— Problem —
Please tally the lines of the records that contain "other" and send back only the total.

— Supplied records —
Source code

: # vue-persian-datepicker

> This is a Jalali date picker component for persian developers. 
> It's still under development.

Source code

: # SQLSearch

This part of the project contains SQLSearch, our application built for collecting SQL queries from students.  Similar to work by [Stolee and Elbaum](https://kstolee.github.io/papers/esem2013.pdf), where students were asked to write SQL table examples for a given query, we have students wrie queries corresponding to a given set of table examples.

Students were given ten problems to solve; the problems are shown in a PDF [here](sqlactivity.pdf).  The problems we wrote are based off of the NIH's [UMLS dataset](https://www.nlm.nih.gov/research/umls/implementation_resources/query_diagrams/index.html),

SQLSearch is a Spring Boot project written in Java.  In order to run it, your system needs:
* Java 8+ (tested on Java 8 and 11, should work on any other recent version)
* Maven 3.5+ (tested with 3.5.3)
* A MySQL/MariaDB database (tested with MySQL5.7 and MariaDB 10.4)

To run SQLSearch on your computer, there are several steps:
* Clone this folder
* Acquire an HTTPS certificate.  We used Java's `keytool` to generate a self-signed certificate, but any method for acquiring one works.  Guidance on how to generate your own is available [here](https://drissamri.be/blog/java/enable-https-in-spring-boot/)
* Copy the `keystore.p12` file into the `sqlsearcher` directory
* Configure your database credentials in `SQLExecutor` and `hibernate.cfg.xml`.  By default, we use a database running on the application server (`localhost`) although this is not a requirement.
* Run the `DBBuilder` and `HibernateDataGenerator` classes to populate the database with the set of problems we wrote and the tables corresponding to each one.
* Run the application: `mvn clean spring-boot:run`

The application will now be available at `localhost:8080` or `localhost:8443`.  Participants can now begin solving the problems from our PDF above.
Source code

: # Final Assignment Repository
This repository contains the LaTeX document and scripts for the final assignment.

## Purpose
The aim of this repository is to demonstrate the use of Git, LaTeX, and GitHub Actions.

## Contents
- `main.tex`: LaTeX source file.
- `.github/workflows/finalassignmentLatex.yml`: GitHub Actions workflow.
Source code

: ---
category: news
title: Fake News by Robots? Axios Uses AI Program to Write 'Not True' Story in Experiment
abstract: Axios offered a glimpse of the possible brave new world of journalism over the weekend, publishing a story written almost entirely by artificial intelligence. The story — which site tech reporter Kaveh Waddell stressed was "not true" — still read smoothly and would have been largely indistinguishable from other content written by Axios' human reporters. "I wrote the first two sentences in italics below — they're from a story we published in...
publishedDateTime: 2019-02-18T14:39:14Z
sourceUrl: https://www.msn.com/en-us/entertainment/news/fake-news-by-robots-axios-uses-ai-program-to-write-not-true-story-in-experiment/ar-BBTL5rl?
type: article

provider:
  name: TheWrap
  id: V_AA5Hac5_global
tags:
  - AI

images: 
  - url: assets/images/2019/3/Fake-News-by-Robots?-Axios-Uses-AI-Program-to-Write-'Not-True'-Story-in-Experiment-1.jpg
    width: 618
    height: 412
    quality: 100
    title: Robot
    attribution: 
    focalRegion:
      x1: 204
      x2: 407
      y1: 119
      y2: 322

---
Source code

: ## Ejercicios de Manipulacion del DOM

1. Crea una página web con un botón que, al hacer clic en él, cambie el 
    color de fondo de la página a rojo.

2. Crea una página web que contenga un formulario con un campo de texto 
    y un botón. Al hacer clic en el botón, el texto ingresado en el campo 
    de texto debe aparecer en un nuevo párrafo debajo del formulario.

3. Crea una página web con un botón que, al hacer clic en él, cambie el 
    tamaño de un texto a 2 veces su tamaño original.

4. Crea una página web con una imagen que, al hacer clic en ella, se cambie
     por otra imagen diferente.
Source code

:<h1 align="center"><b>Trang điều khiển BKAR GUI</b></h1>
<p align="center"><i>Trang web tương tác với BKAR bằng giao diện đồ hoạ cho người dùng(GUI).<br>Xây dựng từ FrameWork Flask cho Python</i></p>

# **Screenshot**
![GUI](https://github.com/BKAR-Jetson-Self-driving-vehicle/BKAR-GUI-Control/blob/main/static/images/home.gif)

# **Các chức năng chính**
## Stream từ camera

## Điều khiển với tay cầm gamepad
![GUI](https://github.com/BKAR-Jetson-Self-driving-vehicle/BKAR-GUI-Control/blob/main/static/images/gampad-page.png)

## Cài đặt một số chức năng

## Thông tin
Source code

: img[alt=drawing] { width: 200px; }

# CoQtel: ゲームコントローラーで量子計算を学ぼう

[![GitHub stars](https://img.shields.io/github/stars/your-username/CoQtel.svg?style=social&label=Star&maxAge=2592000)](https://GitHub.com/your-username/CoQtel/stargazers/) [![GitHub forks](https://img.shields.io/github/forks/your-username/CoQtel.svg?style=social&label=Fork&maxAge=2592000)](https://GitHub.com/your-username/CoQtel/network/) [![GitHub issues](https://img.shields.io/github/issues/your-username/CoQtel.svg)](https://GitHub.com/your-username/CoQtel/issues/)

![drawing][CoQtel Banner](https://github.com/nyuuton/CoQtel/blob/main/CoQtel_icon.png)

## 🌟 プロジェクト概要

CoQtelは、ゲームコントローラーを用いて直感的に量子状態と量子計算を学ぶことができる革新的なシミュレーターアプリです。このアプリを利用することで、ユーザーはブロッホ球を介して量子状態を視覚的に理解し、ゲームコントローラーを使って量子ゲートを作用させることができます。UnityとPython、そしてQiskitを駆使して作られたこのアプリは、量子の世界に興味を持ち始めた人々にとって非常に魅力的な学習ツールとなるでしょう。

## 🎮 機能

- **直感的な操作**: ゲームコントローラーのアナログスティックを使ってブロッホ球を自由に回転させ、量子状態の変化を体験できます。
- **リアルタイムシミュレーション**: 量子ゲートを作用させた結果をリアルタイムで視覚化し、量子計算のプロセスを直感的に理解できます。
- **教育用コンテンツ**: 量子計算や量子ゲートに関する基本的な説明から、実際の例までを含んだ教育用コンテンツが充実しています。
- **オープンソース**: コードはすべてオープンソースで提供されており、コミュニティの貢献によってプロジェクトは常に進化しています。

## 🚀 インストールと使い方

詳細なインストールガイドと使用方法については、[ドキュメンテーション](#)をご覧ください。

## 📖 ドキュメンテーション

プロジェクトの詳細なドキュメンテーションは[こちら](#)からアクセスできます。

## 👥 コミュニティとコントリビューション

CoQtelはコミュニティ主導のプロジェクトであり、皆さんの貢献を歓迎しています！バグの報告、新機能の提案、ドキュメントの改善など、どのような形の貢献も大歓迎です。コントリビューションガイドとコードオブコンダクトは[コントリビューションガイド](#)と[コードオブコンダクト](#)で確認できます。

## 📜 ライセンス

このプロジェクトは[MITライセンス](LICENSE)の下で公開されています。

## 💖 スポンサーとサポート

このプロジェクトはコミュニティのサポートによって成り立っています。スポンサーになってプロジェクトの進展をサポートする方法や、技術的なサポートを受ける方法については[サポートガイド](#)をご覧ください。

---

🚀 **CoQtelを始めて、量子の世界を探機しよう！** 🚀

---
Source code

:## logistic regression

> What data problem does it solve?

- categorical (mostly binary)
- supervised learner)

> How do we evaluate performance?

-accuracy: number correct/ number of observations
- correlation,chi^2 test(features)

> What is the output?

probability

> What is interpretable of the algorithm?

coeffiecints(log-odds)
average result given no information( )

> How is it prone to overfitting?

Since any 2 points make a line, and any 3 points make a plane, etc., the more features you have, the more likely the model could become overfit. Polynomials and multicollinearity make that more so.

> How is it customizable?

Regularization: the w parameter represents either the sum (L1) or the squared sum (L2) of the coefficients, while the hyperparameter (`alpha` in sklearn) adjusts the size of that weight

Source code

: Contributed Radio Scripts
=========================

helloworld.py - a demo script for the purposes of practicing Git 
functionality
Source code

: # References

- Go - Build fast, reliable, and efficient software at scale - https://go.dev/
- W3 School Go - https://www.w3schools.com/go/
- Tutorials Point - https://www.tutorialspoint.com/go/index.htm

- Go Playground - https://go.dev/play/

— Response area —
2